Amid controversy surrounding the proposed amendments to the National Health Insurance Act (全民健康保險法), legislators had agreed to hold public hearings yesterday and today by the -Democratic -Progressive Party (DPP) and the Department of Health (DOH) to gauge public opinion before putting the bill to a second and third reading on Tuesday at the earliest.
An initial version of a reformed NHI plan proposed by the Cabinet failed to pass a second and third reading in the legislature on Dec. 7, forcing DOH Minister Yaung Chih-liang (楊志良) to propose a new version, which he submitted to the legislature on Thursday last week.
Under the new version, an individual’s premium would be calculated based on income from interest on deposits, share dividends, professional practice income and any cash awards that are four times more than a person’s salary.
The department’s previous proposal revolved around calculating premiums based on total household income, rather an individual’s salary as is done at present.
Former BNHI chief executive Chu Tzer-ming (朱澤民) said he opposed the newly proposed health plan because the plan continues the current system’s categorization of occupations, allowing two individuals with the same income levels but with different occupations to be charged different levels of insurance premiums.
“By maintaining the current occupation categorization system [in the second-generation health plan], the same amount of income could result in up to 10 times difference in insurance premiums charged,” he told the hearing.
Chu added that it is unfair not to cap the supplementary income category, which includes earnings from sources such as stocks and interest, because people who own stocks are not necessarily high earners. Those who save a large part of their income are also being punished by being charged premiums based on such supplementary earnings, even though they may qualify as “wealthy,” Chu said.
National Health Insurance Civil Surveillance Alliance spokesperson Eva Teng (滕西華) agreed, saying that it was still unclear on what basis the DOH came up with the 2 percent premium charge on supplementary earnings.
“The newly revised health plan is even more unfair than the original second-generation health plan,” Teng said.
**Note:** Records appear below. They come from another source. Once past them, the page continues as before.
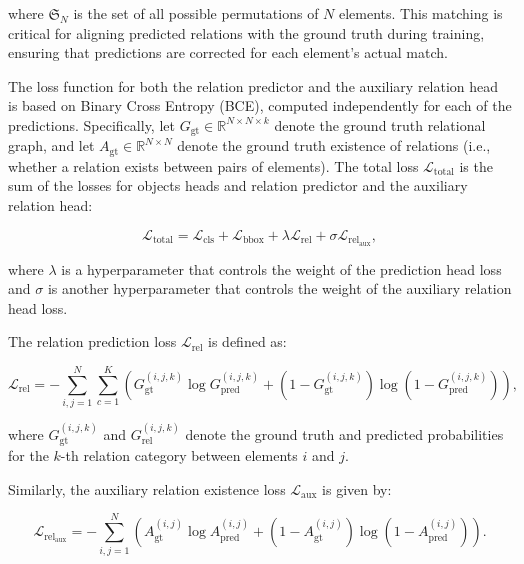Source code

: where \( \mathfrak{S}_N \) is the set of all possible permutations of \( N \) elements. This matching is critical for aligning predicted relations with the ground truth during training, ensuring that predictions are corrected for each element's actual match.

The loss function for both the relation predictor and the auxiliary relation head is based on Binary Cross Entropy (BCE), computed independently for each of the predictions. Specifically, let $ G_{\text{gt}} \in \mathbb{R}^{N \times N \times k} $ denote the ground truth relational graph, and let $ A_{\text{gt}} \in \mathbb{R}^{N \times N} $ denote the ground truth existence of relations (i.e., whether a relation exists between pairs of elements). The total loss $ \mathcal{L}_{\text{total}} $ is the sum of the losses for objects heads and relation predictor and the auxiliary relation head:

\begin{equation}
\mathcal{L}_{\text{total}} = \mathcal{L}_{\text{cls}} + \mathcal{L}_{\text{bbox}} + \lambda \mathcal{L}_{\text{rel}} + \sigma \mathcal{L}_{\text{rel}_\text{aux}},
\end{equation}

where $ \lambda $ is a hyperparameter that controls the weight of the prediction head loss and $\sigma$ is another hyperparameter that controls the weight of the auxiliary relation head loss.

The relation prediction loss $ \mathcal{L}_{\text{rel}} $ is defined as:

\begin{equation}
\mathcal{L}_{\text{rel}} = - \sum_{i,j=1}^{N} \sum_{c=1}^{K} \left( G_{\text{gt}}^{(i,j,k)} \log G_{\text{pred}}^{(i,j,k)} + (1 - G_{\text{gt}}^{(i,j,k)}) \log (1 - G_{\text{pred}}^{(i,j,k)}) \right),
\end{equation}


where $ G_{\text{gt}}^{(i,j,k)} $ and $ G_{\text{rel}}^{(i,j,k)} $ denote the ground truth and predicted probabilities for the $ k $-th relation category between elements $ i $ and $ j $.

Similarly, the auxiliary relation existence loss $ \mathcal{L}_{\text{aux}} $ is given by:

\begin{equation}
\mathcal{L}_{\text{rel}_\text{aux}} = - \sum_{i,j=1}^{N} \left( A_{\text{gt}}^{(i,j)} \log A_{\text{pred}}^{(i,j)} + (1 - A_{\text{gt}}^{(i,j)}) \log (1 - A_{\text{pred}}^{(i,j)}) \right).
\end{equation}


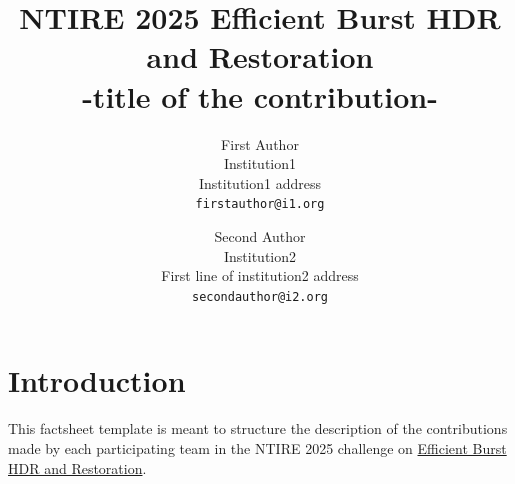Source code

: \documentclass[10pt,twocolumn,letterpaper]{article}
\begin{document}
\title{NTIRE 2025 Efficient Burst HDR and Restoration\\-title of the contribution-}






\author{First Author\\
Institution1\\
Institution1 address\\
{\tt\small firstauthor@i1.org}
\and
Second Author\\
Institution2\\
First line of institution2 address\\
{\tt\small secondauthor@i2.org}
}
\maketitle


\section{Introduction}

This factsheet template is meant to structure the description of the contributions made by each participating team in the NTIRE 2025 challenge on \href{https://codalab.lisn.upsaclay.fr/competitions/21316}{Efficient Burst HDR and Restoration}.
\end{document}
She blasted lawmakers and the DOH for not being able to devise a fair and sustainable health plan that would affect the nation’s medical industry and the welfare of the public for years to come.
The Consumers’ Foundation also joined in the chorus by saying that the second-generation health plan should keep its original proposal to calculate premiums based on household income, rather than going back to individual income and maintaining the categorization of occupations.
The foundation questioned the reason behind capping regular incomes such as monthly salaries, but not capping supplementary incomes.